# [Aim of the exercise]
Each line of the data has to be retyped exactly as it is.
- Opening Delimiter -
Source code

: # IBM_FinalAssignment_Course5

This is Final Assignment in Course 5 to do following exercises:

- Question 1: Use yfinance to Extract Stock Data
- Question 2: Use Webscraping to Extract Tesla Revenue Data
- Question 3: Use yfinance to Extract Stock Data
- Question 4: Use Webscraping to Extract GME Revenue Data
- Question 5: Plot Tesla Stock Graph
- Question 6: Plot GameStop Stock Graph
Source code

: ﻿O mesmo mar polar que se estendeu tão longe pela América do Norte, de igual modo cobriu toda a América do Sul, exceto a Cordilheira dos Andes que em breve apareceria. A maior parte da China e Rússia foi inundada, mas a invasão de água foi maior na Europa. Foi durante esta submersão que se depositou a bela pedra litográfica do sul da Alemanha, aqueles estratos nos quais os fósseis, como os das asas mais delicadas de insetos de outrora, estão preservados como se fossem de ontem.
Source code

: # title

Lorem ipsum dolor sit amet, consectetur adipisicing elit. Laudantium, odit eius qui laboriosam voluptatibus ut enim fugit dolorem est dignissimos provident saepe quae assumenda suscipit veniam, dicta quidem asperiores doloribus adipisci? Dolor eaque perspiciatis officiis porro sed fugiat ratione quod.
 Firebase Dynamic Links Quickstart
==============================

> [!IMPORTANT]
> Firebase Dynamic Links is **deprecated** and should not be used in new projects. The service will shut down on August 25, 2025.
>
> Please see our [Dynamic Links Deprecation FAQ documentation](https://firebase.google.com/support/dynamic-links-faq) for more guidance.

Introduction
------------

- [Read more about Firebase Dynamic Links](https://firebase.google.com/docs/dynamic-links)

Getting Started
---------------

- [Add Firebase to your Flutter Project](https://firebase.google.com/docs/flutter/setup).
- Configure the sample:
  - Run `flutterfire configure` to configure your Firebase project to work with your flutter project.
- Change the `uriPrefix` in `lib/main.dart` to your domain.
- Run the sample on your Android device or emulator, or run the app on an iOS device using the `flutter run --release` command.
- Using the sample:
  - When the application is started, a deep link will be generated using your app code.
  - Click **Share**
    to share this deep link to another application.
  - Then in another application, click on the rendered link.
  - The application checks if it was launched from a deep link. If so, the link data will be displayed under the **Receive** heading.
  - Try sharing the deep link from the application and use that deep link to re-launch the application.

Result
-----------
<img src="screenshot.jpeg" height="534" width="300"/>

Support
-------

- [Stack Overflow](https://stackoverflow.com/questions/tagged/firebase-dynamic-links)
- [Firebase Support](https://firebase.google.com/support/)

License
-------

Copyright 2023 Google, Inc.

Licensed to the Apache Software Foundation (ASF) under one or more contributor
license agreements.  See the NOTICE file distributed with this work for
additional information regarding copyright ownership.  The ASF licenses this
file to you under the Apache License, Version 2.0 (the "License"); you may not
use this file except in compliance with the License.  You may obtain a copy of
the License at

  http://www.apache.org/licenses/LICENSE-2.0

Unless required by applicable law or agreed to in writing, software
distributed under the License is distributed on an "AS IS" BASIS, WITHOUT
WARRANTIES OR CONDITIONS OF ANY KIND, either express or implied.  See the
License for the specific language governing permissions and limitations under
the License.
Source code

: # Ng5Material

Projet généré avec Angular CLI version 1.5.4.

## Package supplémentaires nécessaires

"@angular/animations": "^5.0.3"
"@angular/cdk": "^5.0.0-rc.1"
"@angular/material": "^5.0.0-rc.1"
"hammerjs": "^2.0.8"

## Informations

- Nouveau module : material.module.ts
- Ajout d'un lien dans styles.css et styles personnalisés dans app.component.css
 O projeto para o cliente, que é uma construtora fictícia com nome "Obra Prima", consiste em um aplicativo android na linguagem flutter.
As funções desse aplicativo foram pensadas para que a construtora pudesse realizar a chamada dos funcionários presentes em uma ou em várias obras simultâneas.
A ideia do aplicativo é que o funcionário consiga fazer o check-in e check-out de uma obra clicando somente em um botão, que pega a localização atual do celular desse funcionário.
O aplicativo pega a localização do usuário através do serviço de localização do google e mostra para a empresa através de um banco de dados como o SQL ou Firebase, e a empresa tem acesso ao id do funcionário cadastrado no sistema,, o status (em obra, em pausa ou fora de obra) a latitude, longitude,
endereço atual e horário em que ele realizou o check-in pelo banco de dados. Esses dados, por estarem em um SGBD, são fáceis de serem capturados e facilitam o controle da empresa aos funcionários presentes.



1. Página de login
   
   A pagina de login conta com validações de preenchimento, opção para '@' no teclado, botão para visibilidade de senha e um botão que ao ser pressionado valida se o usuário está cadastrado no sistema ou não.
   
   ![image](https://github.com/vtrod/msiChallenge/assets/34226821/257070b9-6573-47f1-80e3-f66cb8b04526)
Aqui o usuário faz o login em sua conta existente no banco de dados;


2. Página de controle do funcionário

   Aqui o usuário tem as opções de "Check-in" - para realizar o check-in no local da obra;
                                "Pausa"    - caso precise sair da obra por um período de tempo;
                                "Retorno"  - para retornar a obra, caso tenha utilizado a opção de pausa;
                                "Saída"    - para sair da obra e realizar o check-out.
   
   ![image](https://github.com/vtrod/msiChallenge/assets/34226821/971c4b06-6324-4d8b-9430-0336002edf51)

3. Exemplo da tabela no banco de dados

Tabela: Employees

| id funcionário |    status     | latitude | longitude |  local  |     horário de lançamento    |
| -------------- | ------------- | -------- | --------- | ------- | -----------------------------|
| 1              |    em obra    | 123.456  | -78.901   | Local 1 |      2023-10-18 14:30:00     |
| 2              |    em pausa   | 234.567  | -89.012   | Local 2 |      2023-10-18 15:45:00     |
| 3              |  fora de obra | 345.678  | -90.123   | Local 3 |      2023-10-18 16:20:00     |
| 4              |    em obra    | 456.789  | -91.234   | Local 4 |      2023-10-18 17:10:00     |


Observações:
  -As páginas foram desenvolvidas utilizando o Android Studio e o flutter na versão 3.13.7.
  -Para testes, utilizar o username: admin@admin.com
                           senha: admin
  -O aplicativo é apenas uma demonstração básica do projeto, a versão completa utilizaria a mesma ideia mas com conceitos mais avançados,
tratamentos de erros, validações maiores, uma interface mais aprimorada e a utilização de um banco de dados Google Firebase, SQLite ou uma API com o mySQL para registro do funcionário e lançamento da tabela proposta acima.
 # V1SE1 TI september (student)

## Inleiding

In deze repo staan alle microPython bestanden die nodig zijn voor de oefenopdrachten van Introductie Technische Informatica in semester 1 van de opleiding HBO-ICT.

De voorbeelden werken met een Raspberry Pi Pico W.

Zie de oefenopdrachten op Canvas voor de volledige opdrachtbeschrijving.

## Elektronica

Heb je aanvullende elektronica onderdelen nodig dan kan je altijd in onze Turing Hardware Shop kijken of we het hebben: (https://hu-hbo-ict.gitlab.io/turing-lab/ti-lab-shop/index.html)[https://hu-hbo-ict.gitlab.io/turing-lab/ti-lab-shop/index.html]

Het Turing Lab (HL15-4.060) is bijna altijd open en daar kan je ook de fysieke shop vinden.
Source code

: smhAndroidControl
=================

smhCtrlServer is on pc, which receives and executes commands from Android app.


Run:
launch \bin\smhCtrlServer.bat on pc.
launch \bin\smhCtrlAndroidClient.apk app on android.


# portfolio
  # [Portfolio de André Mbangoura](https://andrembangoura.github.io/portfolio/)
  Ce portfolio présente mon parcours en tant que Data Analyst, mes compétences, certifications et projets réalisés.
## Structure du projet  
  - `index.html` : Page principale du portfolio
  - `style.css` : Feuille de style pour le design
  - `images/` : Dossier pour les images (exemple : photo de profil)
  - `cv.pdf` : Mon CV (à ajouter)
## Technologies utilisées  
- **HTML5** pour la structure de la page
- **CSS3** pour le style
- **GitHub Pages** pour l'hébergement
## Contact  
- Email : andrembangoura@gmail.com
- Closing Delimiter -
# [Result of the exercise]
Source code

: # IBM_FinalAssignment_Course5

This is Final Assignment in Course 5 to do following exercises:

- Question 1: Use yfinance to Extract Stock Data
- Question 2: Use Webscraping to Extract Tesla Revenue Data
- Question 3: Use yfinance to Extract Stock Data
- Question 4: Use Webscraping to Extract GME Revenue Data
- Question 5: Plot Tesla Stock Graph
- Question 6: Plot GameStop Stock Graph
Source code

: ﻿O mesmo mar polar que se estendeu tão longe pela América do Norte, de igual modo cobriu toda a América do Sul, exceto a Cordilheira dos Andes que em breve apareceria. A maior parte da China e Rússia foi inundada, mas a invasão de água foi maior na Europa. Foi durante esta submersão que se depositou a bela pedra litográfica do sul da Alemanha, aqueles estratos nos quais os fósseis, como os das asas mais delicadas de insetos de outrora, estão preservados como se fossem de ontem.
Source code

: # title

Lorem ipsum dolor sit amet, consectetur adipisicing elit. Laudantium, odit eius qui laboriosam voluptatibus ut enim fugit dolorem est dignissimos provident saepe quae assumenda suscipit veniam, dicta quidem asperiores doloribus adipisci? Dolor eaque perspiciatis officiis porro sed fugiat ratione quod.
 Firebase Dynamic Links Quickstart
==============================

> [!IMPORTANT]
> Firebase Dynamic Links is **deprecated** and should not be used in new projects. The service will shut down on August 25, 2025.
>
> Please see our [Dynamic Links Deprecation FAQ documentation](https://firebase.google.com/support/dynamic-links-faq) for more guidance.

Introduction
------------

- [Read more about Firebase Dynamic Links](https://firebase.google.com/docs/dynamic-links)

Getting Started
---------------

- [Add Firebase to your Flutter Project](https://firebase.google.com/docs/flutter/setup).
- Configure the sample:
  - Run `flutterfire configure` to configure your Firebase project to work with your flutter project.
- Change the `uriPrefix` in `lib/main.dart` to your domain.
- Run the sample on your Android device or emulator, or run the app on an iOS device using the `flutter run --release` command.
- Using the sample:
  - When the application is started, a deep link will be generated using your app code.
  - Click **Share**
    to share this deep link to another application.
  - Then in another application, click on the rendered link.
  - The application checks if it was launched from a deep link. If so, the link data will be displayed under the **Receive** heading.
  - Try sharing the deep link from the application and use that deep link to re-launch the application.

Result
-----------
<img src="screenshot.jpeg" height="534" width="300"/>

Support
-------

- [Stack Overflow](https://stackoverflow.com/questions/tagged/firebase-dynamic-links)
- [Firebase Support](https://firebase.google.com/support/)

License
-------

Copyright 2023 Google, Inc.

Licensed to the Apache Software Foundation (ASF) under one or more contributor
license agreements.  See the NOTICE file distributed with this work for
additional information regarding copyright ownership.  The ASF licenses this
file to you under the Apache License, Version 2.0 (the "License"); you may not
use this file except in compliance with the License.  You may obtain a copy of
the License at

  http://www.apache.org/licenses/LICENSE-2.0

Unless required by applicable law or agreed to in writing, software
distributed under the License is distributed on an "AS IS" BASIS, WITHOUT
WARRANTIES OR CONDITIONS OF ANY KIND, either express or implied.  See the
License for the specific language governing permissions and limitations under
the License.
Source code

: # Ng5Material

Projet généré avec Angular CLI version 1.5.4.

## Package supplémentaires nécessaires

"@angular/animations": "^5.0.3"
"@angular/cdk": "^5.0.0-rc.1"
"@angular/material": "^5.0.0-rc.1"
"hammerjs": "^2.0.8"

## Informations

- Nouveau module : material.module.ts
- Ajout d'un lien dans styles.css et styles personnalisés dans app.component.css
 O projeto para o cliente, que é uma construtora fictícia com nome "Obra Prima", consiste em um aplicativo android na linguagem flutter.
As funções desse aplicativo foram pensadas para que a construtora pudesse realizar a chamada dos funcionários presentes em uma ou em várias obras simultâneas.
A ideia do aplicativo é que o funcionário consiga fazer o check-in e check-out de uma obra clicando somente em um botão, que pega a localização atual do celular desse funcionário.
O aplicativo pega a localização do usuário através do serviço de localização do google e mostra para a empresa através de um banco de dados como o SQL ou Firebase, e a empresa tem acesso ao id do funcionário cadastrado no sistema,, o status (em obra, em pausa ou fora de obra) a latitude, longitude,
endereço atual e horário em que ele realizou o check-in pelo banco de dados. Esses dados, por estarem em um SGBD, são fáceis de serem capturados e facilitam o controle da empresa aos funcionários presentes.



1. Página de login
   
   A pagina de login conta com validações de preenchimento, opção para '@' no teclado, botão para visibilidade de senha e um botão que ao ser pressionado valida se o usuário está cadastrado no sistema ou não.
   
   ![image](https://github.com/vtrod/msiChallenge/assets/34226821/257070b9-6573-47f1-80e3-f66cb8b04526)
Aqui o usuário faz o login em sua conta existente no banco de dados;


2. Página de controle do funcionário

   Aqui o usuário tem as opções de "Check-in" - para realizar o check-in no local da obra;
                                "Pausa"    - caso precise sair da obra por um período de tempo;
                                "Retorno"  - para retornar a obra, caso tenha utilizado a opção de pausa;
                                "Saída"    - para sair da obra e realizar o check-out.
   
   ![image](https://github.com/vtrod/msiChallenge/assets/34226821/971c4b06-6324-4d8b-9430-0336002edf51)

3. Exemplo da tabela no banco de dados

Tabela: Employees

| id funcionário |    status     | latitude | longitude |  local  |     horário de lançamento    |
| -------------- | ------------- | -------- | --------- | ------- | -----------------------------|
| 1              |    em obra    | 123.456  | -78.901   | Local 1 |      2023-10-18 14:30:00     |
| 2              |    em pausa   | 234.567  | -89.012   | Local 2 |      2023-10-18 15:45:00     |
| 3              |  fora de obra | 345.678  | -90.123   | Local 3 |      2023-10-18 16:20:00     |
| 4              |    em obra    | 456.789  | -91.234   | Local 4 |      2023-10-18 17:10:00     |


Observações:
  -As páginas foram desenvolvidas utilizando o Android Studio e o flutter na versão 3.13.7.
  -Para testes, utilizar o username: admin@admin.com
                           senha: admin
  -O aplicativo é apenas uma demonstração básica do projeto, a versão completa utilizaria a mesma ideia mas com conceitos mais avançados,
tratamentos de erros, validações maiores, uma interface mais aprimorada e a utilização de um banco de dados Google Firebase, SQLite ou uma API com o mySQL para registro do funcionário e lançamento da tabela proposta acima.
 # V1SE1 TI september (student)

## Inleiding

In deze repo staan alle microPython bestanden die nodig zijn voor de oefenopdrachten van Introductie Technische Informatica in semester 1 van de opleiding HBO-ICT.

De voorbeelden werken met een Raspberry Pi Pico W.

Zie de oefenopdrachten op Canvas voor de volledige opdrachtbeschrijving.

## Elektronica

Heb je aanvullende elektronica onderdelen nodig dan kan je altijd in onze Turing Hardware Shop kijken of we het hebben: (https://hu-hbo-ict.gitlab.io/turing-lab/ti-lab-shop/index.html)[https://hu-hbo-ict.gitlab.io/turing-lab/ti-lab-shop/index.html]

Het Turing Lab (HL15-4.060) is bijna altijd open en daar kan je ook de fysieke shop vinden.
Source code

: smhAndroidControl
=================

smhCtrlServer is on pc, which receives and executes commands from Android app.


Run:
launch \bin\smhCtrlServer.bat on pc.
launch \bin\smhCtrlAndroidClient.apk app on android.


# portfolio
  # [Portfolio de André Mbangoura](https://andrembangoura.github.io/portfolio/)
  Ce portfolio présente mon parcours en tant que Data Analyst, mes compétences, certifications et projets réalisés.
## Structure du projet  
  - `index.html` : Page principale du portfolio
  - `style.css` : Feuille de style pour le design
  - `images/` : Dossier pour les images (exemple : photo de profil)
  - `cv.pdf` : Mon CV (à ajouter)
## Technologies utilisées  
- **HTML5** pour la structure de la page
- **CSS3** pour le style
- **GitHub Pages** pour l'hébergement
## Contact  
- Email : andrembangoura@gmail.com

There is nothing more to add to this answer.